# PROMPT:
Your answer must match the records word for word and contain no pictures.

Saved data entries:
>>

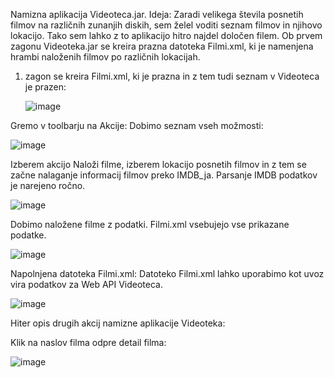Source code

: Namizna aplikacija Videoteca.jar.
Ideja: Zaradi velikega števila posnetih filmov na različnih zunanjih diskih, sem želel voditi seznam filmov in njihovo lokacijo. Tako sem lahko z to aplikacijo hitro najdel določen filem.
Ob prvem zagonu Videoteka.jar se kreira prazna datoteka Filmi.xml, ki je namenjena hrambi naloženih filmov po različnih lokacijah.

1. zagon se kreira Filmi.xml, ki je prazna in z tem tudi seznam v Videoteca je prazen:

   ![image](https://github.com/damko81/JavaVideoteka/assets/162964541/5c6c5840-a733-4b15-9b1e-91c2dead0c38)

Gremo v toolbarju na Akcije:
Dobimo seznam vseh možmosti:

![image](https://github.com/damko81/JavaVideoteka/assets/162964541/8fad1188-5744-4038-8724-ef7dd9a0f7f4)

Izberem akcijo Naloži filme, izberem lokacijo posnetih filmov in z tem se začne nalaganje informacij filmov preko IMDB_ja.
Parsanje IMDB podatkov je narejeno ročno.

![image](https://github.com/damko81/JavaVideoteka/assets/162964541/4bd2d24f-5fe9-45dd-9935-dbe61f58af99)

Dobimo naložene filme z podatki. Filmi.xml vsebujejo vse prikazane podatke.

![image](https://github.com/damko81/JavaVideoteka/assets/162964541/b7b13f43-04d4-4a20-bc41-27be5b5a8a11)

Napolnjena datoteka Filmi.xml:
Datoteko Filmi.xml lahko uporabimo kot uvoz vira podatkov za Web API Videoteca.

![image](https://github.com/damko81/JavaVideoteka/assets/162964541/4abdb8aa-6f38-4f4a-bb0e-6fceee973428)

Hiter opis drugih akcij namizne aplikacije Videoteka:

Klik na naslov filma odpre detail filma:

![image](https://github.com/damko81/JavaVideoteka/assets/162964541/3509c19a-45ba-4db2-be86-b67886257be7)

<<

# REPLY TO THE EXERCISE:
Source code

: Namizna aplikacija Videoteca.jar.
Ideja: Zaradi velikega števila posnetih filmov na različnih zunanjih diskih, sem želel voditi seznam filmov in njihovo lokacijo. Tako sem lahko z to aplikacijo hitro najdel določen filem.
Ob prvem zagonu Videoteka.jar se kreira prazna datoteka Filmi.xml, ki je namenjena hrambi naloženih filmov po različnih lokacijah.

1. zagon se kreira Filmi.xml, ki je prazna in z tem tudi seznam v Videoteca je prazen:

   ![image](https://github.com/damko81/JavaVideoteka/assets/162964541/5c6c5840-a733-4b15-9b1e-91c2dead0c38)

Gremo v toolbarju na Akcije:
Dobimo seznam vseh možmosti:

![image](https://github.com/damko81/JavaVideoteka/assets/162964541/8fad1188-5744-4038-8724-ef7dd9a0f7f4)

Izberem akcijo Naloži filme, izberem lokacijo posnetih filmov in z tem se začne nalaganje informacij filmov preko IMDB_ja.
Parsanje IMDB podatkov je narejeno ročno.

![image](https://github.com/damko81/JavaVideoteka/assets/162964541/4bd2d24f-5fe9-45dd-9935-dbe61f58af99)

Dobimo naložene filme z podatki. Filmi.xml vsebujejo vse prikazane podatke.

![image](https://github.com/damko81/JavaVideoteka/assets/162964541/b7b13f43-04d4-4a20-bc41-27be5b5a8a11)

Napolnjena datoteka Filmi.xml:
Datoteko Filmi.xml lahko uporabimo kot uvoz vira podatkov za Web API Videoteca.

![image](https://github.com/damko81/JavaVideoteka/assets/162964541/4abdb8aa-6f38-4f4a-bb0e-6fceee973428)

Hiter opis drugih akcij namizne aplikacije Videoteka:

Klik na naslov filma odpre detail filma:

![image](https://github.com/damko81/JavaVideoteka/assets/162964541/3509c19a-45ba-4db2-be86-b67886257be7)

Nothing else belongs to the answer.